Institutional investors' appetite for hedge funds increases - Preqin


Date: Wednesday, July 13, 2011
Author: Charles Gubert, COO Connect

Approximately 32% of institutional investors intend to allocate capital into hedge funds over the next 12 months, according to data from research specialists Preqin.

This could result in between $125 billion and $195 billion of new assets flowing into the industry. Institutional investors are increasingly opting for direct investments into hedge funds at the expense of funds of hedge funds (FoHFs). Preqin highlighted the University of Houston System Endowment “has been increasing its weighting to direct investment over the past two years with the intention of continuing this path over the rest of 2011.” A recent poll by Citi Prime Finance identified FoHFs’ added layer of fees and their excessive diversification as the main reasons for investors’ dissatisfaction.

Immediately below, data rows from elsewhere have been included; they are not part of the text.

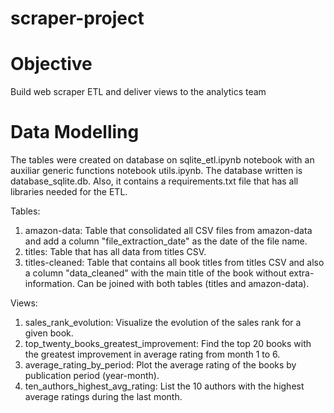 # scraper-project

# Objective
Build web scraper ETL and deliver views to the analytics team

# Data Modelling

The tables were created on database on sqlite_etl.ipynb notebook with an auxiliar generic functions notebook utils.ipynb. The database written is database_sqlite.db. Also, it contains a requirements.txt file that has all libraries needed for the ETL.

Tables:

  1. amazon-data: Table that consolidated all CSV files from amazon-data and add a column "file_extraction_date" as the date of the file name.
  2. titles: Table that has all data from titles CSV.
  3. titles-cleaned: Table that contains all book titles from titles CSV and also a column "data_cleaned" with the main title of the book without extra-information. Can be joined with both tables (titles and amazon-data).

Views:

  1. sales_rank_evolution: Visualize the evolution of the sales rank for a given book.
  2. top_twenty_books_greatest_improvement: Find the top 20 books with the greatest improvement in average rating from
month 1 to 6.
  3. average_rating_by_period: Plot the average rating of the books by publication period (year-month).
  4. ten_authors_highest_avg_rating: List the 10 authors with the highest average ratings during the last month.
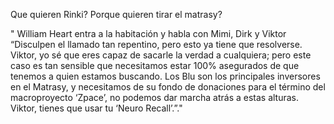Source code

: Que quieren Rinki?
Porque quieren tirar el matrasy?


"         William Heart entra a la habitación y habla con Mimi, Dirk y Viktor
        “Disculpen el llamado tan repentino, pero esto ya tiene que resolverse.
        Viktor, yo sé que eres capaz de sacarle la verdad a cualquiera; pero
        este caso es tan sensible que necesitamos estar 100% asegurados de que
        tenemos a quien estamos buscando. Los Blu son los principales inversores
        en el Matrasy, y necesitamos de su fondo de donaciones para el término
        del macroproyecto ‘Zpace’, no podemos dar marcha atrás a estas alturas.
        Viktor, tienes que usar tu ‘Neuro Recall’.”."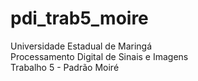 # pdi_trab5_moire
Universidade Estadual de Maringá <br />
Processamento Digital de Sinais e Imagens <br />
Trabalho 5 - Padrão Moiré<br />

However, FoHFs remain the largest capital allocators to hedge funds. “It is clear that of investors, FoHFs are looking for new hedge fund opportunities in the greatest numbers with half of all FoHFs looking for new vehicles over the next 12 months,” said the report. The $23 billion multi-manager Permal could add up to 25 new funds to its portfolios over the next year, for example.

One third of sovereign wealth funds said they had significant interest in making new hedge fund investments while 36% of public sector pension plans acknowledged they were on the look- out too. “Public pension funds have been increasingly adding hedge funds to their portfolios over the past five years and despite the global recession remain committed to the diversification benefits these vehicles can offer within their portfolios,” it read.

Investors in Europe had the greatest appetite for alternatives with 45% stating they had plans to invest in funds compared with 29% for North America and 32% for Asia and the rest of the world. “Many European investors have been relatively conservative since the market crisis with few actively allocating fresh capital to the asset class. Despite this, there has been a restoration of confidence among European investors who, further buoyed by better performance and the proliferation of new structures such as Ucits, have begun to reallocate,” it said.

Some 87% of investors view long/short equity as their preferred strategy and 58% are adopting an opportunistic approach. Macro hedge funds are also a popular choice as investors seek to take advantage of currency movements, geopolitical events, inflation and interest rate changes. Managed accounts continued to grow with 19% of those surveyed saying they intended to invest in these vehicles in the next year. Emerging managers also look to benefit with 28% of investors saying they are more “open to marketing from emerging managers than they were one year ago.” However, 60% said managers must have a track record of at least three years and $100 million in assets before being considered.

“The future is looking bright for the industry,” said Katherine Johnson, the report’s author. “Investors are seeking a wide range of strategies and structures and therefore it is vital that managers have the best intelligence on these investors if they are to gain a slice of this capital,” she added.